»»

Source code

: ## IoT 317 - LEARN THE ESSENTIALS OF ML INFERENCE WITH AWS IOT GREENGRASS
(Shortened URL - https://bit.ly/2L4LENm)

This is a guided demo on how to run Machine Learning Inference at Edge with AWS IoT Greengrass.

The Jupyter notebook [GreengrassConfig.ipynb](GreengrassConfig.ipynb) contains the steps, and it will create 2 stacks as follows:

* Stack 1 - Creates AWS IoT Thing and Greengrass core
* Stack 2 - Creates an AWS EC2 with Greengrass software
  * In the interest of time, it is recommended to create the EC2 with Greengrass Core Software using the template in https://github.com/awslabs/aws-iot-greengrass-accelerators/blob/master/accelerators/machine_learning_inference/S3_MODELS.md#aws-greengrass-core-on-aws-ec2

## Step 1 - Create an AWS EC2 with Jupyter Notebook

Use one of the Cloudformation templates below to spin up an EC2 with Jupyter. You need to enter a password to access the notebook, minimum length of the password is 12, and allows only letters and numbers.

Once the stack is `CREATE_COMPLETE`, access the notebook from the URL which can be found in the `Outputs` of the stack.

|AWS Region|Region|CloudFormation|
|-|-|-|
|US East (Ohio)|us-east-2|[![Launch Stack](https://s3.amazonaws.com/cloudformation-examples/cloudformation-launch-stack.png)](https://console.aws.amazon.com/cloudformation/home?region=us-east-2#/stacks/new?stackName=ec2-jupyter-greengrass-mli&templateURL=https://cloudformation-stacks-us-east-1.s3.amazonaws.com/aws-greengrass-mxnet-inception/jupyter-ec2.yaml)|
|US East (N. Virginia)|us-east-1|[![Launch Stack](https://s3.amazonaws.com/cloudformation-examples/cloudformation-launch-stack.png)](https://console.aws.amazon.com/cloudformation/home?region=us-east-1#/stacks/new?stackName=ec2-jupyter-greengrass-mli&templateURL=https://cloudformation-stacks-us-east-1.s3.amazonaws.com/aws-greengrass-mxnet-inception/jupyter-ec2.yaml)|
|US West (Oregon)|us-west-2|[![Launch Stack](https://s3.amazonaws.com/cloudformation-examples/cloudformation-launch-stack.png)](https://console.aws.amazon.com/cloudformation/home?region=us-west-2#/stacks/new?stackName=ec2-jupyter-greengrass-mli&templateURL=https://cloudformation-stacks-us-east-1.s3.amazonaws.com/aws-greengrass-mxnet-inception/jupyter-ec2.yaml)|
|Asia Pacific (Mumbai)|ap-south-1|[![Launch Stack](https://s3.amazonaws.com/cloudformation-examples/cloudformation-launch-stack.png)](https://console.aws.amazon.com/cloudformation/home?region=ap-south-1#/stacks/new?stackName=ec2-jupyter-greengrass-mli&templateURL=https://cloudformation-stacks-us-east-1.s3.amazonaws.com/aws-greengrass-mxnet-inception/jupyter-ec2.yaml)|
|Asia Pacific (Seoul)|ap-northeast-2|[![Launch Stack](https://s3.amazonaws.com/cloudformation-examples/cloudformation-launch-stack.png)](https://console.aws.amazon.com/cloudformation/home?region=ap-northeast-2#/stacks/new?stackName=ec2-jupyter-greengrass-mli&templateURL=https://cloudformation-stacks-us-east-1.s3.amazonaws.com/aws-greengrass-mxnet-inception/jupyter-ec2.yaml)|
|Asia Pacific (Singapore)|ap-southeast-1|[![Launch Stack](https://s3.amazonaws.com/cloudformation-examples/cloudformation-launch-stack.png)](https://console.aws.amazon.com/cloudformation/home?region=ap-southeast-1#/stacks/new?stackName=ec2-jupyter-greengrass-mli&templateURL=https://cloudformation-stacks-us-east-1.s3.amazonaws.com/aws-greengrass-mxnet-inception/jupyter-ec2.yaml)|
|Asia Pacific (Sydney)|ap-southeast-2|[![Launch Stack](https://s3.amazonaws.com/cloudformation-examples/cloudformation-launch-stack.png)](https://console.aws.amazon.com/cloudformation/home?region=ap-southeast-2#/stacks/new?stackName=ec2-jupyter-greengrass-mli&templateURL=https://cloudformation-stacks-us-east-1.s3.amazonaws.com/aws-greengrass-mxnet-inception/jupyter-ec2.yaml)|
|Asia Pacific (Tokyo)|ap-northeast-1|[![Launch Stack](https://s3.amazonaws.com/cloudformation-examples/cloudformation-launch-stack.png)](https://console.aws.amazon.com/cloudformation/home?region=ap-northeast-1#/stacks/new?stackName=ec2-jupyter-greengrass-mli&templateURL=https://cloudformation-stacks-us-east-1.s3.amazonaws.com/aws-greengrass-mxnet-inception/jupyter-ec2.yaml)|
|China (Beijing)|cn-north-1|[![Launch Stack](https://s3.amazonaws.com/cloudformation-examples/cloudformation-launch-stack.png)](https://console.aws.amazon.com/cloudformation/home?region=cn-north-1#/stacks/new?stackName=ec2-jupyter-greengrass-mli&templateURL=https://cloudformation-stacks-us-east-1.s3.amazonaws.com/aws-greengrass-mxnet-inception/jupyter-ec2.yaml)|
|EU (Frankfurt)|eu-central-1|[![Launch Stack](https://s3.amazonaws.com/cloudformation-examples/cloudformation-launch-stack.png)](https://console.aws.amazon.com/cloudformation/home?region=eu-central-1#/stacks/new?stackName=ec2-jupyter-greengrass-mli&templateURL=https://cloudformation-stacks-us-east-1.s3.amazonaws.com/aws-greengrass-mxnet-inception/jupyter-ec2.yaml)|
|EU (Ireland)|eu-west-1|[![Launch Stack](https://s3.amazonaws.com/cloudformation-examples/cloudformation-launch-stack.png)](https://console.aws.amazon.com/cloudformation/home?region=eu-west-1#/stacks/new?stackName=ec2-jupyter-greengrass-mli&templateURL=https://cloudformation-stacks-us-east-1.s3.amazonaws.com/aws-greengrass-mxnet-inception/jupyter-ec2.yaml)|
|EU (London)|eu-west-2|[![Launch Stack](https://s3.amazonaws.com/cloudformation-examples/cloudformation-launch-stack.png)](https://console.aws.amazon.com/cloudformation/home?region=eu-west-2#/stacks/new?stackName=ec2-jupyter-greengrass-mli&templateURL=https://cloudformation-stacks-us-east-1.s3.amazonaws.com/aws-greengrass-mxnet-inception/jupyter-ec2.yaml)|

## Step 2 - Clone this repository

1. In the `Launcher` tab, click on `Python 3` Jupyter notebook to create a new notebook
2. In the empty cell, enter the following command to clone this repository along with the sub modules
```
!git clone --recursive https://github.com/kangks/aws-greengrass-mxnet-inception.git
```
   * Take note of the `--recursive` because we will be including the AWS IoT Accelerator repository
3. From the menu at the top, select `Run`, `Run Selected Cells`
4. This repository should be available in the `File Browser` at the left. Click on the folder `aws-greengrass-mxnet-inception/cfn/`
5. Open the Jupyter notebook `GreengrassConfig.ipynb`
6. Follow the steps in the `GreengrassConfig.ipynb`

««

*INSTRUCTIONS FOR THE TASK*
Please transcribe exactly the lines above from the line that has "INFERENCE WITH AWS IOT GREENGRASS" up to and including the line that has "East (N. Virginia)|us-east-1|[![Launch"; no other line belongs in the answer.

*ANSWER*
: ## IoT 317 - LEARN THE ESSENTIALS OF ML INFERENCE WITH AWS IOT GREENGRASS
(Shortened URL - https://bit.ly/2L4LENm)

This is a guided demo on how to run Machine Learning Inference at Edge with AWS IoT Greengrass.

The Jupyter notebook [GreengrassConfig.ipynb](GreengrassConfig.ipynb) contains the steps, and it will create 2 stacks as follows:

* Stack 1 - Creates AWS IoT Thing and Greengrass core
* Stack 2 - Creates an AWS EC2 with Greengrass software
  * In the interest of time, it is recommended to create the EC2 with Greengrass Core Software using the template in https://github.com/awslabs/aws-iot-greengrass-accelerators/blob/master/accelerators/machine_learning_inference/S3_MODELS.md#aws-greengrass-core-on-aws-ec2

## Step 1 - Create an AWS EC2 with Jupyter Notebook

Use one of the Cloudformation templates below to spin up an EC2 with Jupyter. You need to enter a password to access the notebook, minimum length of the password is 12, and allows only letters and numbers.

Once the stack is `CREATE_COMPLETE`, access the notebook from the URL which can be found in the `Outputs` of the stack.

|AWS Region|Region|CloudFormation|
|-|-|-|
|US East (Ohio)|us-east-2|[![Launch Stack](https://s3.amazonaws.com/cloudformation-examples/cloudformation-launch-stack.png)](https://console.aws.amazon.com/cloudformation/home?region=us-east-2#/stacks/new?stackName=ec2-jupyter-greengrass-mli&templateURL=https://cloudformation-stacks-us-east-1.s3.amazonaws.com/aws-greengrass-mxnet-inception/jupyter-ec2.yaml)|
|US East (N. Virginia)|us-east-1|[![Launch Stack](https://s3.amazonaws.com/cloudformation-examples/cloudformation-launch-stack.png)](https://console.aws.amazon.com/cloudformation/home?region=us-east-1#/stacks/new?stackName=ec2-jupyter-greengrass-mli&templateURL=https://cloudformation-stacks-us-east-1.s3.amazonaws.com/aws-greengrass-mxnet-inception/jupyter-ec2.yaml)|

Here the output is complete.